See this is conjecture. Who said this? AMD isn't saying this, they're simply continuing development and they're not trying to keep pace with Nvidia because they know they can't.

Is AMD staring down the barrel? Is this really worse here than the years they were getting by on very low cashflow/margin products, pre-Ryzen? Are we really thinking they will destroy the one division that makes them a unique, synergistic player in the market?

There are a few indicators of markets moving.
- APUs are getting strong enough to run games proper, as gaming requirements are actually plateau-ing, you said it yourself, that 4060ti can even run 1440p. Does the PC market truly need discrete for a large segment of its gaming soon? Part of this key driver is also the PC handheld market, which AMD has captured admirably and IS devoting resources into.
- Their custom chip business line floats entirely on the presence and continued development of RDNA
- Their console business floats on continued development of RDNA - notably, sub high end, as those are the chips consoles want
- The endgame in PC gaming still floats on console ports before PC-first games at this point and with more cloudbased/unification between platforms, that won't get less, it will get more pronounced.
- AI will always move fastest on GPUs, another huge driver to keep RDNA.

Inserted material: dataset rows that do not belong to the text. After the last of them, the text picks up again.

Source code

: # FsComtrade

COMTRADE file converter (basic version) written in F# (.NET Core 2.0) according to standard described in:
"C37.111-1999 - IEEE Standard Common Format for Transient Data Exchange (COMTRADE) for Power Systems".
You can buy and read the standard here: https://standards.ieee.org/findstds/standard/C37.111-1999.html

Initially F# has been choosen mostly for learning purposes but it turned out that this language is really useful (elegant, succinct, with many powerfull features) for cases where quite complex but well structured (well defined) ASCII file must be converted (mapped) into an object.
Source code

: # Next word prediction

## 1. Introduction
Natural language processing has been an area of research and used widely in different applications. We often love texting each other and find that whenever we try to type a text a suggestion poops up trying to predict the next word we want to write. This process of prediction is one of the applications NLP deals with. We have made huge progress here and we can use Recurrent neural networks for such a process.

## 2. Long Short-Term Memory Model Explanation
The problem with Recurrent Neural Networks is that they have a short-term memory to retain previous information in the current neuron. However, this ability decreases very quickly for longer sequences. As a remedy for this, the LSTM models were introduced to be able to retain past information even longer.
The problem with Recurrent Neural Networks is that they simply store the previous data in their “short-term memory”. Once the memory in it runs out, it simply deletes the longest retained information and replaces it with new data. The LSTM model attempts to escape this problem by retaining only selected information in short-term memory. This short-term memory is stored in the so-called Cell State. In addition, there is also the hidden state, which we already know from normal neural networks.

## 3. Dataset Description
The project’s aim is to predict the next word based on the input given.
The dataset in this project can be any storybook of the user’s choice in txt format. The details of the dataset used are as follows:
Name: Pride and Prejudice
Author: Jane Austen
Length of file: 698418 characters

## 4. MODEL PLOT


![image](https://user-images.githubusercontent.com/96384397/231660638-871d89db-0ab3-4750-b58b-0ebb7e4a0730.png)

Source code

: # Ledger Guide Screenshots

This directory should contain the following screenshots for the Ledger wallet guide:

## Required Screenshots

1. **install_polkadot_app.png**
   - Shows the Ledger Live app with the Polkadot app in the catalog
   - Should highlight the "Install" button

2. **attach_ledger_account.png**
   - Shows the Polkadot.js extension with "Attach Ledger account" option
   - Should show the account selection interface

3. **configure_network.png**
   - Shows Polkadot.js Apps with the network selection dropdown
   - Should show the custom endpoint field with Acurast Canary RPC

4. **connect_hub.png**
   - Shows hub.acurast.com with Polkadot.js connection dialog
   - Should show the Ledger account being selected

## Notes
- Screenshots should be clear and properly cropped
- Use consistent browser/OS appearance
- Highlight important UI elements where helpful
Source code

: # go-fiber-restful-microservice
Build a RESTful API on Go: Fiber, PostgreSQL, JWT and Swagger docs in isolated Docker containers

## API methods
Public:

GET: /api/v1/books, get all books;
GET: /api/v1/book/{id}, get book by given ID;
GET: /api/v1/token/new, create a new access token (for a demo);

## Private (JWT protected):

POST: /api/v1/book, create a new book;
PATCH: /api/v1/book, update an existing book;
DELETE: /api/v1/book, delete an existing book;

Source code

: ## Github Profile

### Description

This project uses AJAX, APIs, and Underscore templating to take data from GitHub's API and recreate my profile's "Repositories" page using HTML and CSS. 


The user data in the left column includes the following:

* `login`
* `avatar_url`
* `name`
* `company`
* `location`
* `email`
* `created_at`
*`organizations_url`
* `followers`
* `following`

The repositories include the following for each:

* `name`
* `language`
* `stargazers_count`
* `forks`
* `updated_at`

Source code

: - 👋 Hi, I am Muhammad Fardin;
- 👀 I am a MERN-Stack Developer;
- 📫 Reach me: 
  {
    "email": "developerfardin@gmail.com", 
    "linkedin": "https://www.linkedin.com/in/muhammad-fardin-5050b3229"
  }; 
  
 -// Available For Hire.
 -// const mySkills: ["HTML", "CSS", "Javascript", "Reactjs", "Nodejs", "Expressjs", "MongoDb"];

Where is heavy RT in this outlook I wonder. I'm not seeing it. So Nvidia will command its little mountain of 'RT aficionado's on the PC', a dwindling discrete PC gaming market with a high cost of entry, and I think AMD will be fine selling vastly reduced numbers of GPU in that discrete PC segment because its just easy money alongside their other strategic business lines.

This whole thing wasn't new or hasn't changed since what, the first PS4.

AMD is fine, and I can totally see why they aren't moving. It would only introduce more risk for questionable gains, they can't just conjure up the technology to 'beat Nvidia' can they? Nvidia beats them at better integration of soft- and hardware.

Still, I see your other points about them and I understand why people are worried. But this isn't new to AMD. Its story of their life, and they're still here and their share gained 400% over the last five years.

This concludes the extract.